[jbosscache-dev] Re: Fundamental problem with pessimistic locking
Manik Surtani
manik at jboss.org
Fri Dec 1 09:19:14 EST 2006
I agree as well; just wanted to sound everyone on potential breakage
in (poorly written) end-user code.
--
Manik Surtani
Lead, JBoss Cache
JBoss, a division of Red Hat
Email: manik at jboss.org
Telephone: +44 7786 702 706
MSN: manik at surtani.org
Yahoo/AIM/Skype: maniksurtani
On 1 Dec 2006, at 08:38, Bela Ban wrote:
> IMO correctness trumps speed. If developers map their data
> structures to JBC incorrectly, creating lots of concurrency issues
> it is THEIR problem. This is the same with mapping apps to a DB in
> essence.
> Folks can always opt for lower isolation levels and/or optimistic
> locking...
>
> Manik Surtani wrote:
>> So we still haven't discussed my biggest concern here, which is
>> item 5) below in the list of implications. Is this performance
>> penalty and potential for deadlocks small enough a price to pay
>> for the correctness of concurrent access on the root node? What
>> do people think?
>>
>>
>>
>>> *From:* Manik Surtani [mailto:manik at jboss.org]
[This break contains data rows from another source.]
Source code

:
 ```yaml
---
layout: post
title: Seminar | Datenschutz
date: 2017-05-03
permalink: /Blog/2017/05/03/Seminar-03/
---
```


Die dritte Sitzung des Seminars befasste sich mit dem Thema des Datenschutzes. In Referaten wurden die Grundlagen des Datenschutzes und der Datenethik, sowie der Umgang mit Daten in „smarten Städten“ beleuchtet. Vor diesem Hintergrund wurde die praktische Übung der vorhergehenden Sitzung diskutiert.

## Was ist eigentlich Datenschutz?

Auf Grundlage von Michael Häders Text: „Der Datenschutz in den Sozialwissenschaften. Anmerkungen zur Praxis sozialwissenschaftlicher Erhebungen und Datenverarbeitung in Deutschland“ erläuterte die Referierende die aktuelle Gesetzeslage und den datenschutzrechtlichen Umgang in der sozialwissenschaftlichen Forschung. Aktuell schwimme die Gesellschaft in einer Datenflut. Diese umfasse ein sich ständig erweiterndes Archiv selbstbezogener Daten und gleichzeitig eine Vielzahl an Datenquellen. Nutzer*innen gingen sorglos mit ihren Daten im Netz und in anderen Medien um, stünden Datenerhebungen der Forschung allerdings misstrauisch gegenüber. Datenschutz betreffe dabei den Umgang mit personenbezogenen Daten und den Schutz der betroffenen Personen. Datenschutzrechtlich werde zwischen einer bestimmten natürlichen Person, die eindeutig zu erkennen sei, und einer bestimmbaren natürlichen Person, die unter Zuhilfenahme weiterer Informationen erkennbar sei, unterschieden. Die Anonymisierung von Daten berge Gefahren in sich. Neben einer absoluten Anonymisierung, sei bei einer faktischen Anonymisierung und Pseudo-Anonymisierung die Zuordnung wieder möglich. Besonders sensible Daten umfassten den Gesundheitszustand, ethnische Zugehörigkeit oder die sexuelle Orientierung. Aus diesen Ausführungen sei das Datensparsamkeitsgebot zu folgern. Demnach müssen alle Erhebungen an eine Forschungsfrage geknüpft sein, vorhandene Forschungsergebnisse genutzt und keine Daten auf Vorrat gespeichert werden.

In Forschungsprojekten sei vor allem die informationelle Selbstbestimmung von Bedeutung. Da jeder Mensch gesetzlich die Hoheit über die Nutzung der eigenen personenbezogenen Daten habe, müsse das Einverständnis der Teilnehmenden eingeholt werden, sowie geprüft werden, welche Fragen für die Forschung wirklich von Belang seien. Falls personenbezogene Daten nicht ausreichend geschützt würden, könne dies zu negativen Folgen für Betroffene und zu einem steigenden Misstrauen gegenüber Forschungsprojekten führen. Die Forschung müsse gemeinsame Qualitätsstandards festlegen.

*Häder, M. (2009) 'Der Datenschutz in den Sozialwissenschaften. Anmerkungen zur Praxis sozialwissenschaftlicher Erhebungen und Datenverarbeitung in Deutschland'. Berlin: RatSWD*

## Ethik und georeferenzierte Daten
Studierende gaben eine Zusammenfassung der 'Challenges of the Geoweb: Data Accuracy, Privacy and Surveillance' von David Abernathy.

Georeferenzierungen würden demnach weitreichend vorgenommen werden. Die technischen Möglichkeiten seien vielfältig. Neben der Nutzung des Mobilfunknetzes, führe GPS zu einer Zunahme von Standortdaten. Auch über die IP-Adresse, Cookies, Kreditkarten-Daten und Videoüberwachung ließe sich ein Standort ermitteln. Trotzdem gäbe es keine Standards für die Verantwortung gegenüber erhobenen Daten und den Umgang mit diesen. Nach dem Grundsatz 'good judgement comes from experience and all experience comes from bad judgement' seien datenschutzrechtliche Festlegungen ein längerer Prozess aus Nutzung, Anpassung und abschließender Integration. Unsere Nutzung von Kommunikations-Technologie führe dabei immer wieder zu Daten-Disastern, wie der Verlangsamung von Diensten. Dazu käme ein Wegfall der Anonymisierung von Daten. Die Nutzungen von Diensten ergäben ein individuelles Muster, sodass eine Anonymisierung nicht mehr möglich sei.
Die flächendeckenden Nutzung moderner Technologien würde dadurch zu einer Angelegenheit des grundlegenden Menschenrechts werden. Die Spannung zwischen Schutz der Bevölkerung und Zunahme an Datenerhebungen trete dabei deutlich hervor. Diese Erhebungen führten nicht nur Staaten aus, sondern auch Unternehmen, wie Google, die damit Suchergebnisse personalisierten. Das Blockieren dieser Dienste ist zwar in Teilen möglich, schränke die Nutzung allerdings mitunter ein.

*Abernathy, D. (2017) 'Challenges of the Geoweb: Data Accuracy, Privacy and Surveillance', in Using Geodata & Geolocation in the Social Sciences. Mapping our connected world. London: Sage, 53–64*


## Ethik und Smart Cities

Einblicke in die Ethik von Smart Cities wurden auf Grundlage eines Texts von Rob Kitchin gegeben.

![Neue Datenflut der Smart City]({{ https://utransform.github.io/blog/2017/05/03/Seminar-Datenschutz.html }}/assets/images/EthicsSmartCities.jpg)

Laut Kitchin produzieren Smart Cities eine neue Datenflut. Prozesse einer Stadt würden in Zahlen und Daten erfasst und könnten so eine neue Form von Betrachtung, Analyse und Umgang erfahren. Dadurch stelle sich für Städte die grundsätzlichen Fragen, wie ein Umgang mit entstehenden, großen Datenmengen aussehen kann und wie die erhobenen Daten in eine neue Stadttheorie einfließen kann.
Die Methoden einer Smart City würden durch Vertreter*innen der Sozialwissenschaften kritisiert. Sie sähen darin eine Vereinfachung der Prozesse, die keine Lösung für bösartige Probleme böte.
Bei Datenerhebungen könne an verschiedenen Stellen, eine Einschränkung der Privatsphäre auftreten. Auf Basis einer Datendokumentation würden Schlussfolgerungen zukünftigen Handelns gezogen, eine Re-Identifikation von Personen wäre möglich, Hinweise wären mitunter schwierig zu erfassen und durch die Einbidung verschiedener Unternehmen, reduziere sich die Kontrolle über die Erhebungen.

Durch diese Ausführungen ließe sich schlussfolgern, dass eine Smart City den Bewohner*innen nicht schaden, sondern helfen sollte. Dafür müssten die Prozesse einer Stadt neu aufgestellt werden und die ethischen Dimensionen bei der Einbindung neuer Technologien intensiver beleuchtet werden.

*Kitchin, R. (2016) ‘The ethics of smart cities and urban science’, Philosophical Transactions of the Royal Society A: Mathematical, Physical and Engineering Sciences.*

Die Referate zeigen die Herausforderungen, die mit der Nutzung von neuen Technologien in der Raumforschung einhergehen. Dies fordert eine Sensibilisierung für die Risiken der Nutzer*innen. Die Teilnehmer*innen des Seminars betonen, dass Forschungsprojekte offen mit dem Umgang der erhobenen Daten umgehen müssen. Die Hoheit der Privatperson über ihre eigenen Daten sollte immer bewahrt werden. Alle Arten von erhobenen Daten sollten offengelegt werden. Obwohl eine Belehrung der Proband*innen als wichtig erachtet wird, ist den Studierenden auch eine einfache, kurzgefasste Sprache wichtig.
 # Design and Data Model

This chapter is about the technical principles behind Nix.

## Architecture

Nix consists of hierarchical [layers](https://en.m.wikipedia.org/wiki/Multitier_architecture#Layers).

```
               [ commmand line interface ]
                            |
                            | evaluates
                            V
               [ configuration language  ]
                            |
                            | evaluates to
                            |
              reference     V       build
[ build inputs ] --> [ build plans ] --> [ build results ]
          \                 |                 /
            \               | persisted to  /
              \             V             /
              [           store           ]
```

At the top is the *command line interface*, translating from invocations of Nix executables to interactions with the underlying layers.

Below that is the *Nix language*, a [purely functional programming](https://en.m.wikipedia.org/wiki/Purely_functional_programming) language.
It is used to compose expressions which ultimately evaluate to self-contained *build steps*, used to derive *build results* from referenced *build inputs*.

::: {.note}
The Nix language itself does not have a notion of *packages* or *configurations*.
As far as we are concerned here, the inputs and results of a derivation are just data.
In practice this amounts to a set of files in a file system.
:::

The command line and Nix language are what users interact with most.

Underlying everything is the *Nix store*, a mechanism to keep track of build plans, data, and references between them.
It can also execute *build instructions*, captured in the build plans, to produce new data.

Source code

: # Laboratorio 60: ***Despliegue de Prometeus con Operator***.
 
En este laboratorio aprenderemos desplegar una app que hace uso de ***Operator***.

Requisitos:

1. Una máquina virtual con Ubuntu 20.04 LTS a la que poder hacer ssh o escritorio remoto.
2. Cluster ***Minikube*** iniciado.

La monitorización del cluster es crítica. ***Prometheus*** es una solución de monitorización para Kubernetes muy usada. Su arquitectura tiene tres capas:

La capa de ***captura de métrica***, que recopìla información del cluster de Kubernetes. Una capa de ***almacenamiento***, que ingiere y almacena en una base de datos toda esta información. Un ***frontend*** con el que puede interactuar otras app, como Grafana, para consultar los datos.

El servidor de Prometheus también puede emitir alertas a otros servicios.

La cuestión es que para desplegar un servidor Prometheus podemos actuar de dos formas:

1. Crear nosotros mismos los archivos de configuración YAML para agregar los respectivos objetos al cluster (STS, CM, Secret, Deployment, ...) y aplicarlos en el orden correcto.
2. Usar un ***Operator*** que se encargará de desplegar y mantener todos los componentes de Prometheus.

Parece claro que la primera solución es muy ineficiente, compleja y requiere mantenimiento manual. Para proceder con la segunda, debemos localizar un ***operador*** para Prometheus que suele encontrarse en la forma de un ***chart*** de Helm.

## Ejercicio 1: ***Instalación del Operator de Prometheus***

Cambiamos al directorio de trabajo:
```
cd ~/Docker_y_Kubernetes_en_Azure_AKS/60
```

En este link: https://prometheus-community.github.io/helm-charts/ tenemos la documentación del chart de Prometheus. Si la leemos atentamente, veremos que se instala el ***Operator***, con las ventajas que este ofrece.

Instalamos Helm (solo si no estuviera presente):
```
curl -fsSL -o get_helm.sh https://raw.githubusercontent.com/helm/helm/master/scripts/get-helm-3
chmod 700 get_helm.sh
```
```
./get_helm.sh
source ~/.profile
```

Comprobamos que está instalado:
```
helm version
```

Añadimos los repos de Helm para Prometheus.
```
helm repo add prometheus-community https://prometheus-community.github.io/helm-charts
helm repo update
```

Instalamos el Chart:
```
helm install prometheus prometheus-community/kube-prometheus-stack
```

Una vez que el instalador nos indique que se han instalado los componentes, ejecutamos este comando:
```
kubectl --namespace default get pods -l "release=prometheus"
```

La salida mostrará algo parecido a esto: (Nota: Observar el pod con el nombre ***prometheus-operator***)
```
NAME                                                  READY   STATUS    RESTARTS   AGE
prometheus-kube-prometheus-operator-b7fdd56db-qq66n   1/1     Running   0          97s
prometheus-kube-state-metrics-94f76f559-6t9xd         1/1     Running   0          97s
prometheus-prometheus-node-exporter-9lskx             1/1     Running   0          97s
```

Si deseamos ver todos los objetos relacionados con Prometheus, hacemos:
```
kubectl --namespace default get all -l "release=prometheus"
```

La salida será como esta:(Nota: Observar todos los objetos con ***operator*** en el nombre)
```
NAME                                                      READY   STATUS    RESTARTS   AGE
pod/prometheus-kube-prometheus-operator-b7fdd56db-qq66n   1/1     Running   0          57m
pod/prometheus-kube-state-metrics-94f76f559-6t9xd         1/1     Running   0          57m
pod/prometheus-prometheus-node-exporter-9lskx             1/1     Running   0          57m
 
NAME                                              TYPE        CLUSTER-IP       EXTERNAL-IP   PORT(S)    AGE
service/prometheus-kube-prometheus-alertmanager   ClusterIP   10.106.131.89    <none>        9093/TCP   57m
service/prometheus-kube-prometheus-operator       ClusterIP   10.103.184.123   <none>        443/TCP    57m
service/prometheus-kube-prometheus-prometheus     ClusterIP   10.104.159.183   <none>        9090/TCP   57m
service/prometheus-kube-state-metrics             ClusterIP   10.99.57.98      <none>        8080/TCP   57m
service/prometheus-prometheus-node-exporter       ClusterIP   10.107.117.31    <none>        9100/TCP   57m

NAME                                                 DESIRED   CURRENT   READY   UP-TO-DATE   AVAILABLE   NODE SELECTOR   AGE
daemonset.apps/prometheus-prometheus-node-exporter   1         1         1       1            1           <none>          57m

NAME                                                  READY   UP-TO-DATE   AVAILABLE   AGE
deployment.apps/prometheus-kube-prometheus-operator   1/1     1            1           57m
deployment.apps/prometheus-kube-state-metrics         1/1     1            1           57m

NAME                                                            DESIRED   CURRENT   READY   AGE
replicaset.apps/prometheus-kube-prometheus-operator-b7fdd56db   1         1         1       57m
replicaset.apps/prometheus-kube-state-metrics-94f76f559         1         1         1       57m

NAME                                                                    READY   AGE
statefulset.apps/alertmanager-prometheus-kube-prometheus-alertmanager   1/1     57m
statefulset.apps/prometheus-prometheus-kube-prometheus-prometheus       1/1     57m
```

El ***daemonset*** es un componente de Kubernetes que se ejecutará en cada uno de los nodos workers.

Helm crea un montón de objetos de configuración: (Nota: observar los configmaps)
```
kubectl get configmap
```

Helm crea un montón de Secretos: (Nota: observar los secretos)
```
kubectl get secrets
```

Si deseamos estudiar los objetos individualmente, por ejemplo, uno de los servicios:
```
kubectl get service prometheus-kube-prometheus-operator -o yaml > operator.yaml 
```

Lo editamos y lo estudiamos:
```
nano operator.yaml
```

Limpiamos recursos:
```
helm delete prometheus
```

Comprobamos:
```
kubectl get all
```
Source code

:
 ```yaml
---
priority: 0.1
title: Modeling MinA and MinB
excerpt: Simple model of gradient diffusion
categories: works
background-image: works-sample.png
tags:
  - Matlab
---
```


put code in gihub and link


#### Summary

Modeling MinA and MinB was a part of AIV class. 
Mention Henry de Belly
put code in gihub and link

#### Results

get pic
>>> *Sent:* Monday, November 27, 2006 7:19 PM
>>> *To:* Manik Surtani
>>> *Cc:* Bela Ban; Ben Wang; Brian Stansberry; Vladimir Blagojevic;
>>> Galder Zamarreno
>>> *Subject:* Re: Fundamental problem with pessimistic locking
>>>
>>> Ok, this seems to work, making things a lot more 'correct'. But
>>> before I roll this into an official release and start making
>>> changes en-masse, porting this to 1.4.x and 2.0.0, I'd like to
>>> step back and think about whether this is what we really want.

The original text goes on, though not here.